2012 konnte McDonald's noch einen Rekordumsatz von 3,2 Milliarden Euro in Deutschland verbuchen. Seitdem legt das Unternehmen keine Zahlen mehr vor. Wie nun "Zeit Online" aus Unternehmenskreisen erfuhr, rutschten die Umsatzzahlen auch in den Folgejahren ab. 2013 soll der Umsatz um 4,5 Prozent gesunken sein, im vergangenen Jahr verlor das Unternehmen abermals fast drei Prozent, schätzt das Branchenblatt "Food Service".

Aber wo liegen die Ursachen für den Verlust? Warum erreicht der Marktführer in Deutschland immer weniger Kunden, obwohl der Markt für Schnellrestaurants laut Food Service sogar wuchs? McDonald's kämpft gegen fünf Probleme an.

1. Keine regionale Ware

Seit Jahren entwickelt sich der Trend zu mehr regionalen Waren. Kunden greifen gerne zu, wenn die Produkte aus der Nähe kommen. Anonymes Essen verunsichert inzwischen - nach Gammelfleisch in Dönern und Pferdfleisch in der Lasagne kein Wunder. Doch McDonald's ist eine globale Marke und tut sich schwer mit regionalen Produkten. Sicherlich, ein Burger mit Nürnberger Würstchen ist ein Schritt in die richtige Richtung. Doch die kleine Burger-Bude um die Ecke kann den Kunden viel mehr Regionalität beim Essen vermitteln.

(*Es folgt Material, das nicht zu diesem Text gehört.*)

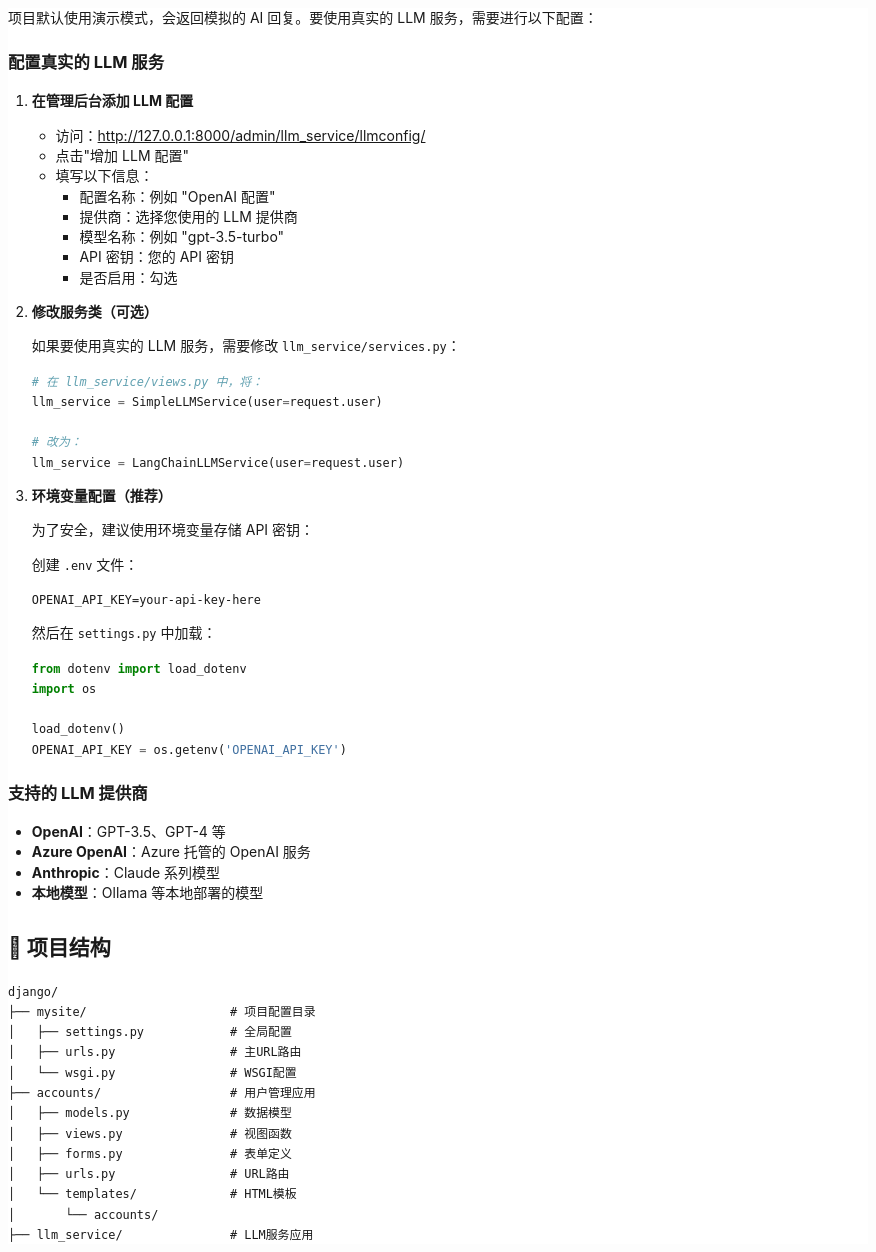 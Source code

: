 项目默认使用演示模式，会返回模拟的 AI 回复。要使用真实的 LLM 服务，需要进行以下配置：

### 配置真实的 LLM 服务

1. **在管理后台添加 LLM 配置**

   - 访问：http://127.0.0.1:8000/admin/llm_service/llmconfig/
   - 点击"增加 LLM 配置"
   - 填写以下信息：
     - 配置名称：例如 "OpenAI 配置"
     - 提供商：选择您使用的 LLM 提供商
     - 模型名称：例如 "gpt-3.5-turbo"
     - API 密钥：您的 API 密钥
     - 是否启用：勾选

2. **修改服务类（可选）**

   如果要使用真实的 LLM 服务，需要修改 `llm_service/services.py`：

   ```python
   # 在 llm_service/views.py 中，将：
   llm_service = SimpleLLMService(user=request.user)

   # 改为：
   llm_service = LangChainLLMService(user=request.user)
   ```

3. **环境变量配置（推荐）**

   为了安全，建议使用环境变量存储 API 密钥：

   创建 `.env` 文件：

   ```
   OPENAI_API_KEY=your-api-key-here
   ```

   然后在 `settings.py` 中加载：

   ```python
   from dotenv import load_dotenv
   import os

   load_dotenv()
   OPENAI_API_KEY = os.getenv('OPENAI_API_KEY')
   ```

### 支持的 LLM 提供商

- **OpenAI**：GPT-3.5、GPT-4 等
- **Azure OpenAI**：Azure 托管的 OpenAI 服务
- **Anthropic**：Claude 系列模型
- **本地模型**：Ollama 等本地部署的模型

## 📂 项目结构

```
django/
├── mysite/                    # 项目配置目录
│   ├── settings.py            # 全局配置
│   ├── urls.py                # 主URL路由
│   └── wsgi.py                # WSGI配置
├── accounts/                  # 用户管理应用
│   ├── models.py              # 数据模型
│   ├── views.py               # 视图函数
│   ├── forms.py               # 表单定义
│   ├── urls.py                # URL路由
│   └── templates/             # HTML模板
│       └── accounts/
├── llm_service/               # LLM服务应用
```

2. Kunden werden anspruchsvoller

Unser Essverhalten hat sich verändert: Die einen achten auf Bio-Produkte, die anderen verzichten auf Fleisch und wieder andere ernähren sich vegan. Auch Unverträglichkeiten gehören inzwischen zu unserer Ess-Kultur - und all das sind Probleme für einen standardisiert servierenden Fast-Food-Konzern.

Auf die Ansprüche der Kunden gehen inzwischen neue Fast-Food-Unternehmen ein. Sie garantieren vegane Küche oder setzen auf Bio-Essen. Gerade in Ballungszentren setzen sich neue Systemgastronomie-Firmen durch.

3. Bessere Burger gibts woanders

Ganz ehrlich: Die pappigen Brötchen mit der trockenen Frikadelle von McDonald's können gegen frisch zubereitete Burger nicht ankommen. So schießen inzwischen in ganz Deutschland neue Burger-Buden aus dem Boden. So startet beispielsweise die kleine Burger-Kette Hans im Glück durch. Zwar gibt es bislang nur 30 Filialen in Deutschland. Doch das Unternehmen konnte im vergangenen Jahr den Umsatz um 210 Prozent steigern. Davon kann McDonald's nur träumen.

4. Alternativen für den kleinen Hunger

Auf die Schnelle noch einen Burger? Das muss nicht mehr sein. Gab es in der Vergangenheit lange kaum eine Alternative zu den großen Fast-Food-Ketten haben diese ordentlich Konkurrenz bekommen. So bieten inzwischen auch Bäckereien eine ganze Palette Snacks für Zwischendurch an. Die belegten Brötchen mit Schnitzel oder Frikadellen sind gerade in den Großstädten zur Mittagszeit beliebt.

Aber auch andere Ketten der Systemgastronomie graben McDonald's das Wasser ab, beispielsweise Vapiano.

5. McDonald's hat eine Image-Krise

Das größte Problem ist das ramponierte Image der US-Burger-Kette. Denn McDonald's ist nicht mehr jung und hip. Der Konzern hat Trends verschlafen, die Werbung wirkt angestaubt, die Produktentwicklung hinkt hinterher.

Jetzt sitzt McDonald's in der Zwickmühle: Auf der einen Seite muss sich das Unternehmen verändern, um Marktanteile zurückzuerobern. Auf der anderen Seite darf das Unterenhmen diesen Wandel nicht zu radikal vollziehen, um das Stammpublikum nicht auch noch zu vergraulen. Ende März stellt McDonald's seine neue Strategie vor. Die soll deutlich individuellere Angebote beinhalten.